We sat on the kerb, throwing stones, like two kids playing in the lane. ‘You don’t have to worry about anything,’ Jim said. ‘It’s going to be difficult at first, but, trust me, it gets easier. My first season there, I hardly painted anything. I just tried to get used to the surroundings. That’s OK, by the way — you can’t be afraid of losing time. Just let your mind absorb things, let it settle. And, eventually, you’ll work yourself out. My advice is, go up to the mansion roof a lot. That’s where you’ll see things clearest. All the Judas trees come out on the islands in the spring — it’s like nothing else on earth. You can see them from across the water.
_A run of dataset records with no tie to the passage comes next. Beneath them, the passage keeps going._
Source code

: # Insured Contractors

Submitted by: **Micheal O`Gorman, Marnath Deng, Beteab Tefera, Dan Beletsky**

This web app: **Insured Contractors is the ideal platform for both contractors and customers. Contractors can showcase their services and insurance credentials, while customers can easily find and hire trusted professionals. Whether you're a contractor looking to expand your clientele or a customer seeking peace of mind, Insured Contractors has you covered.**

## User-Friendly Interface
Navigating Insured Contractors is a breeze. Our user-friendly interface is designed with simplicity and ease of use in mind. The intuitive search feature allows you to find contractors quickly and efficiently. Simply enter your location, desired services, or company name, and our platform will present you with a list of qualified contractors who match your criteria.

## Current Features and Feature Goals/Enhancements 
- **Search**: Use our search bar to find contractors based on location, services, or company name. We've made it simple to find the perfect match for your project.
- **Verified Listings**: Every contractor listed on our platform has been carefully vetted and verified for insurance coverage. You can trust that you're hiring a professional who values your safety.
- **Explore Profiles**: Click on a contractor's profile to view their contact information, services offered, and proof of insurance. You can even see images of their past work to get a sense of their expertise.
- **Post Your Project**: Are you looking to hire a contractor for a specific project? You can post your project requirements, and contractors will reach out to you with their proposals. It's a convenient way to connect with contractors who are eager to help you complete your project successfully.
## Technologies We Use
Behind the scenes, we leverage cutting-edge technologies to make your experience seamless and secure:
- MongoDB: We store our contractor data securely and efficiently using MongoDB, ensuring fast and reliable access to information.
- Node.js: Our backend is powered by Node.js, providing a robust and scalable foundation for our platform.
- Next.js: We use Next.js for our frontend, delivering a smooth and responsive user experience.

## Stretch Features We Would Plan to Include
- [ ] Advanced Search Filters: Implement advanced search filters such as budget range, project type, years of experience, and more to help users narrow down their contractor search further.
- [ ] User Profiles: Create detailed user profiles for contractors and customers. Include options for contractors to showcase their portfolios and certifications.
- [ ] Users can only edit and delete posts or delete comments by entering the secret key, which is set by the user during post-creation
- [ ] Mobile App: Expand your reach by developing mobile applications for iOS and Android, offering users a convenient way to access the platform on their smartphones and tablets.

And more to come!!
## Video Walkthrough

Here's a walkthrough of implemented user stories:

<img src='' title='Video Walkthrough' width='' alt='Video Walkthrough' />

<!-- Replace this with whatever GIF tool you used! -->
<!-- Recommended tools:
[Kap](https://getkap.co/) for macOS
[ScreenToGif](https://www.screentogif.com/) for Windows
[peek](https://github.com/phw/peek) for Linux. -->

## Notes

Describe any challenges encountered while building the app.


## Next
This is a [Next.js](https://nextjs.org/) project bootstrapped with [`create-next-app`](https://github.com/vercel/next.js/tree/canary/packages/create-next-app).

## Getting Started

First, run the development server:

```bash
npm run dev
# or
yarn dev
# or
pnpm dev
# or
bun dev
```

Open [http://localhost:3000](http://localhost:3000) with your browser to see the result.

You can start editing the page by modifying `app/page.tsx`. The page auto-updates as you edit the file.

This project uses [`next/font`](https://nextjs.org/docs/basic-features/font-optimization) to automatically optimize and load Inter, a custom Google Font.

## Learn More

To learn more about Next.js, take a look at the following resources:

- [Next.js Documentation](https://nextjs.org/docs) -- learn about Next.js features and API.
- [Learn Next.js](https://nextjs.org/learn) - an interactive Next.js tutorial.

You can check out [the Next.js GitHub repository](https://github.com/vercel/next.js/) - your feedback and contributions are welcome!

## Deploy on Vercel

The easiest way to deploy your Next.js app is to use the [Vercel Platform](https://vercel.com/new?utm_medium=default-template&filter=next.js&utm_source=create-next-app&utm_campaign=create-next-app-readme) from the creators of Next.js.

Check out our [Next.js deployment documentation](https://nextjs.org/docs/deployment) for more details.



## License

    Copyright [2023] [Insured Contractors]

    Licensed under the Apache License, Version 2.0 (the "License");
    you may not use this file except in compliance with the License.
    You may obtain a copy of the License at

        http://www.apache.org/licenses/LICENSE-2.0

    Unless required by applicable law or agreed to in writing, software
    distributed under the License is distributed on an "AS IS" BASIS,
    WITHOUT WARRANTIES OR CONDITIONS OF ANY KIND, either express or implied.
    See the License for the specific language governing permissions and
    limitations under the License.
And when you see them, think of me, remember this moment, OK? Because the main thing out there is not to get lonely. There’ll be people who you’ll get along with, and people who you won’t, but it’s important not to get lonely. It happened to a few people I—’ Phone was ringing. ‘This is it,’ Jim said. He patted the dirt from his hands. Swinging the rusted door open, stepping in. He looked at me, smiling. Picked up the receiver. ‘Yes?’ A nod, a nod, another. ‘Thank you, sir, yes. I’m keeping well. The work is flowing. Things are selling, too, which helps.’ Pause. Nod. ‘I’ve no doubt that it did, sir, yes.’ A genteel laugh I had never heard him give before. An odd formality to it all. ‘Of course, of course. Well, I won’t keep you. I’ll pass on the good news. And thank you so much again for — no, but I really do appreciate it.’ That laugh again. ‘I will, sir, yes. Hoşçakal.’